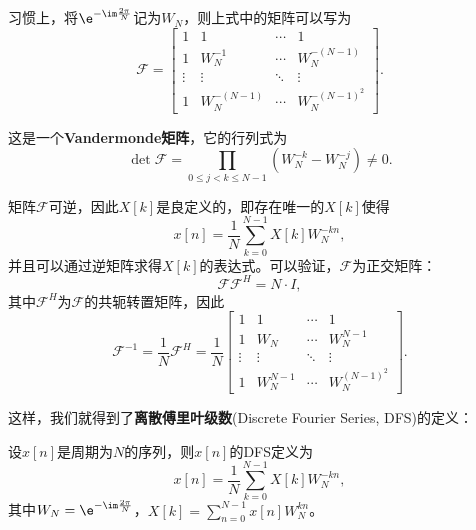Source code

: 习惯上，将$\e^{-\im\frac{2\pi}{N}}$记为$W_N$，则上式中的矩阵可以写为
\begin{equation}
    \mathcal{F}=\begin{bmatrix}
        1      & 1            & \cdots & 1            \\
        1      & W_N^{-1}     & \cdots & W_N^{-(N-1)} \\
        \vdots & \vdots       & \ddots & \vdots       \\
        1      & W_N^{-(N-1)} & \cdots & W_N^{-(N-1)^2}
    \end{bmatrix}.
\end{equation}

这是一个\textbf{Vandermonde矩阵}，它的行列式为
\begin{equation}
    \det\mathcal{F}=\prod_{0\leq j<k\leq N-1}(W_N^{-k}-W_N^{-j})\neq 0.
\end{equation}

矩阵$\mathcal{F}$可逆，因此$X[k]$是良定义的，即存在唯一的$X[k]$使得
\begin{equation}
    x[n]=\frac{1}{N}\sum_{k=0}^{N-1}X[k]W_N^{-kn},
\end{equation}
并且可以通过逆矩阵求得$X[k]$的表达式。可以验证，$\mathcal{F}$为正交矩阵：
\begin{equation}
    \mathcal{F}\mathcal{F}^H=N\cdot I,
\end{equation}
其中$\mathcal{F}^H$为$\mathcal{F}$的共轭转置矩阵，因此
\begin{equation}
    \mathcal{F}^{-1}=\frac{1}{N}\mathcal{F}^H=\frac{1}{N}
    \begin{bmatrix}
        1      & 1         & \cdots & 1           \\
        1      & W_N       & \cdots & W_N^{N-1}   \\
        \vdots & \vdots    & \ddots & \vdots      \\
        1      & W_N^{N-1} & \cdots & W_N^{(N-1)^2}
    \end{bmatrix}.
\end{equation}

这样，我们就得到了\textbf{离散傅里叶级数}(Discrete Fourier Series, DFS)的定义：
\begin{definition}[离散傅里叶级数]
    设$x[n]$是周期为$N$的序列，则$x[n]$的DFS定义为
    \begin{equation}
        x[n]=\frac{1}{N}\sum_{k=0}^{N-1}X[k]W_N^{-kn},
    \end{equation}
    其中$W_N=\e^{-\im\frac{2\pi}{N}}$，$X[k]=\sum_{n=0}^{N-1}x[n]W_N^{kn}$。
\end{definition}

--

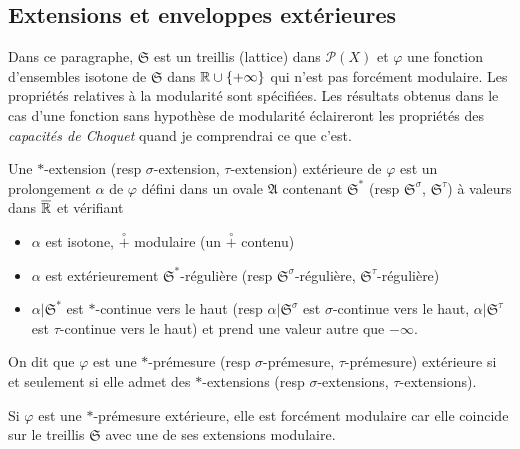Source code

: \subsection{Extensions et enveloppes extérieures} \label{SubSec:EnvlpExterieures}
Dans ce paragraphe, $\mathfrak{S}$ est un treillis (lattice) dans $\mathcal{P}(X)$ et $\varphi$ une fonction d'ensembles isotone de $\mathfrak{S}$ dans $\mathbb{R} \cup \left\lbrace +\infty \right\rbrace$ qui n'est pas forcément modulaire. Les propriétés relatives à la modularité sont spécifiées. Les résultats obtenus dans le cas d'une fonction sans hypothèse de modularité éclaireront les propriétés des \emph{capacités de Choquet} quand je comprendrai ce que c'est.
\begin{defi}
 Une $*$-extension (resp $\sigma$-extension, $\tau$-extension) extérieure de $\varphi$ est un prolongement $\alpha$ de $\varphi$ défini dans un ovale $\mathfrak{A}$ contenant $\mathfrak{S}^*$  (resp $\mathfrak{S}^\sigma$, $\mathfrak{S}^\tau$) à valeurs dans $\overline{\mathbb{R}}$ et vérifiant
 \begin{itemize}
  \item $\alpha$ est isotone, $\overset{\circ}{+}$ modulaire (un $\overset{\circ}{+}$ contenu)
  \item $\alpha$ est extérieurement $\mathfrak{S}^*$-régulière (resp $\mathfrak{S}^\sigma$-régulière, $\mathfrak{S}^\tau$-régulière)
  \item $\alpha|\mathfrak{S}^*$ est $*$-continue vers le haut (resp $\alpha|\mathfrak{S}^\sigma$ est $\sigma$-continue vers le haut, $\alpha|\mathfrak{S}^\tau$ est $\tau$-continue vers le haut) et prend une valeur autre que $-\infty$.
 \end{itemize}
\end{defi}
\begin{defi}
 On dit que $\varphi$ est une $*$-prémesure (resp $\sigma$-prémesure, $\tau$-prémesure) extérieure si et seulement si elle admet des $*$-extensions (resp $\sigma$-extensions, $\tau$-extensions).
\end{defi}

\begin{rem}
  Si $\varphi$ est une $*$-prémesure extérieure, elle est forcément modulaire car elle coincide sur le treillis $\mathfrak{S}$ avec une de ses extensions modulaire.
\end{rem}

> Assigned task
Show every line above in which the word "bmatrix" occurs.

> Output for this task
    \mathcal{F}=\begin{bmatrix}
    \end{bmatrix}.
    \begin{bmatrix}
    \end{bmatrix}.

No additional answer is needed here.